*** SUPPLIED MATERIAL ***

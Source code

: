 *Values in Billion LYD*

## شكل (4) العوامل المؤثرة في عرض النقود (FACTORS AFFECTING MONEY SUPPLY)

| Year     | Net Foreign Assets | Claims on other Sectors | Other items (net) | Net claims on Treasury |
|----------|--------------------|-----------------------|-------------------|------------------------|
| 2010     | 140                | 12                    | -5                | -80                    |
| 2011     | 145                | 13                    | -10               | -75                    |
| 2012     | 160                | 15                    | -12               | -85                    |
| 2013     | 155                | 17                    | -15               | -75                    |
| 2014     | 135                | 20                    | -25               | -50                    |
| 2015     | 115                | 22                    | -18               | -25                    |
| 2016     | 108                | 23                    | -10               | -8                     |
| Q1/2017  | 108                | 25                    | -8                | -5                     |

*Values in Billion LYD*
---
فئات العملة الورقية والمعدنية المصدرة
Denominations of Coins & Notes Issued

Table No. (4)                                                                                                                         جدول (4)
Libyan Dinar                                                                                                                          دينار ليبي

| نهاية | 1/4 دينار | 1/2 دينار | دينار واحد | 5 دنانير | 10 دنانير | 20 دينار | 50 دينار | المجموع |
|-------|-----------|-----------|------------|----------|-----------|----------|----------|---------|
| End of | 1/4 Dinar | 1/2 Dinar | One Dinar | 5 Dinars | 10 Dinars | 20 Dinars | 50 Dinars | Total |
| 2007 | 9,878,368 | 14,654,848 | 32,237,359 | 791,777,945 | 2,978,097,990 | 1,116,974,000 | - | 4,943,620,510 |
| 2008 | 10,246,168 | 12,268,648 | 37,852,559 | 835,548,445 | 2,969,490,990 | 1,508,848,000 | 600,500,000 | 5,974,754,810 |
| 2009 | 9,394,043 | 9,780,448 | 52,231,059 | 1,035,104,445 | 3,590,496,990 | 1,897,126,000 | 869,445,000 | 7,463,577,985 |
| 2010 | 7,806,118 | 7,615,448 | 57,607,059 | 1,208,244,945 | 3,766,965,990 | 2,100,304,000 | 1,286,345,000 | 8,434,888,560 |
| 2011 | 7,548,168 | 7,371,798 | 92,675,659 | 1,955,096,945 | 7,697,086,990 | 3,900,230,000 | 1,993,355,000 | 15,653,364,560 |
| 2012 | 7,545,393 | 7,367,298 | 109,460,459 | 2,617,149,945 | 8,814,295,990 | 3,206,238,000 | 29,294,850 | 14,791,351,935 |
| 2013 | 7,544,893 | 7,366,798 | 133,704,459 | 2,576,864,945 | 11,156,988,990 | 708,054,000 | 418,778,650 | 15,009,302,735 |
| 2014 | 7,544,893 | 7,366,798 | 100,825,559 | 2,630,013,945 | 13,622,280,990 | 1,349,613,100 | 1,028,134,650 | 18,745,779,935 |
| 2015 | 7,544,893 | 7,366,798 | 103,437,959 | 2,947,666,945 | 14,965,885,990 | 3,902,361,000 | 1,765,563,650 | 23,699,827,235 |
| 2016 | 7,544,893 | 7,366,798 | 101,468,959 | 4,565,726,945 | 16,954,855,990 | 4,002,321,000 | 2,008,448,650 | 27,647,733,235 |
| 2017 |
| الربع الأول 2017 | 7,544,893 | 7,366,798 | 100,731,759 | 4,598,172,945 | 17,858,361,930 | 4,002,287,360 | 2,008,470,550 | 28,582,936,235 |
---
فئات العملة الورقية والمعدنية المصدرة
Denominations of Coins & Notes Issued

***

### GOAL OF THE EXERCISE
Give an exact copy of the lines above from the line with "1,028,134,650 | 18,745,779,935 |" up to and including the line with "1,765,563,650 | 23,699,827,235 |", and leave everything else out.

### EXERCISE RESPONSE
| 2014 | 7,544,893 | 7,366,798 | 100,825,559 | 2,630,013,945 | 13,622,280,990 | 1,349,613,100 | 1,028,134,650 | 18,745,779,935 |
| 2015 | 7,544,893 | 7,366,798 | 103,437,959 | 2,947,666,945 | 14,965,885,990 | 3,902,361,000 | 1,765,563,650 | 23,699,827,235 |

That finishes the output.